Me: Do you think I can make it with this Shanghai MM?

Dormitory brother: I said no!

Me: Why?

Dormitory brother: Do you know what Shanghai women and Taliban men have in common?

Me:?

Dormitory brother: That is to stay away from American men!

There is a news in the newspaper column of the school that two girls from a university in Harbin were * * when they returned to their dormitory at night. Here, they are warned not to go back too late. The follow-up report is that the school sent them to Peking University to avoid trouble. As a result, I didn't expect the patrol car to see n scantily clad girls wandering in the shadow of the campus late at night. Uncle pol.ice inexplicably asked one of them why he didn't go back so late, only to see that girl's eyes widened. She said angrily, "Do you care?" If you fail the exam, you are not allowed to walk! "

Just playing with a girl's mobile phone in her girlfriend's bedroom (actually peeking at her hot selfie inside * _ *).

Looking at it, I suddenly found a person named "slut" in her address book, so I asked MM.

Me: Hey, who is a slut?

Mm (very nervous): Nobody ~ Give me my phone back!

Me: Don't say? Then I'll call him ~ (dial out)

Mm (sweating): Give it back! !

So my cell phone rang. ...

A female classmate twisted her shoulder, so she dragged two roommates to find a professional massage place to take care of them. Never been to such a place, the three sisters bumped into a massage room with a red light in the street. Unexpectedly, another mm wearing a sexy bedroom is sitting on the sofa watching TV. She looked at the three sisters in surprise for a long time and asked awkwardly, "Are you ... are you here to apply?"

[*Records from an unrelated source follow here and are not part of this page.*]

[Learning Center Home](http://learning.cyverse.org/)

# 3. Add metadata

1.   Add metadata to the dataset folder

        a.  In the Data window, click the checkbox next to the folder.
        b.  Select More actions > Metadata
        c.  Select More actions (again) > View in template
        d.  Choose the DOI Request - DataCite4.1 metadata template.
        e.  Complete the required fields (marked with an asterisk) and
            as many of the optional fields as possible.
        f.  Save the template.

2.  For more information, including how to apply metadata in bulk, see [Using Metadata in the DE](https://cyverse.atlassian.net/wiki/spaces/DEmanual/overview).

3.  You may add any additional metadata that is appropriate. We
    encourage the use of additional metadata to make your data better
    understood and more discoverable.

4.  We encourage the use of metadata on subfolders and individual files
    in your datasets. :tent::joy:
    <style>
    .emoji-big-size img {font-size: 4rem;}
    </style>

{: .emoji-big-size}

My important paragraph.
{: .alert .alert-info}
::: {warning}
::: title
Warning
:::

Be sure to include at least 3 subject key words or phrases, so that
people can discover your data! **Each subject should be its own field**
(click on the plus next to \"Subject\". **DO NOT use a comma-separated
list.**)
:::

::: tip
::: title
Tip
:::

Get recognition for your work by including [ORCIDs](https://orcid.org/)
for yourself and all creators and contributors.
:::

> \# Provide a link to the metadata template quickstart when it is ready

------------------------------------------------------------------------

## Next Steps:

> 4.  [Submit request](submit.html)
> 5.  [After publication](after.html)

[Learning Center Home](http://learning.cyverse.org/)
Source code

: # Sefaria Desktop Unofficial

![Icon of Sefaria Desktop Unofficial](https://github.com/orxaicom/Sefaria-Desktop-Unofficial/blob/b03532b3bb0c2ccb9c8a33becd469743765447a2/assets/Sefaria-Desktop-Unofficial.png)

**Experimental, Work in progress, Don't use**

Today, when I was driving, the speed electronic eye flashed by me. I was definitely not speeding, so I turned around and passed the electronic eye at a slower speed, and it flashed again. I was puzzled, tried again, and really flashed again. I thought it was funny, so I slowly passed it again ... and then I got four tickets for not wearing my seat belt.

After class at noon, I went to the canteen with a dinosaur MM.

Maybe it's Mao Mao rain. She stopped suddenly and looked at me affectionately. "Would you like to be my prince?"

Looking at her sad face, I really can't bear to break her heart, but for the sake of future happiness, I must refuse.

So, I put on a silly and naive expression and asked her, "So-I have to call you mom in the future?"

The man was away on business and suddenly went home. He heard the man snoring at the door. The man walked away silently and sent a text message to his wife: divorce.

Three years later, his wife told him that he was a little lion rising in Ran Ran!

A buddy got up the courage to express his affection to MM on QQ, and MM replied for a moment: I'm her mother, and I'm here to steal food.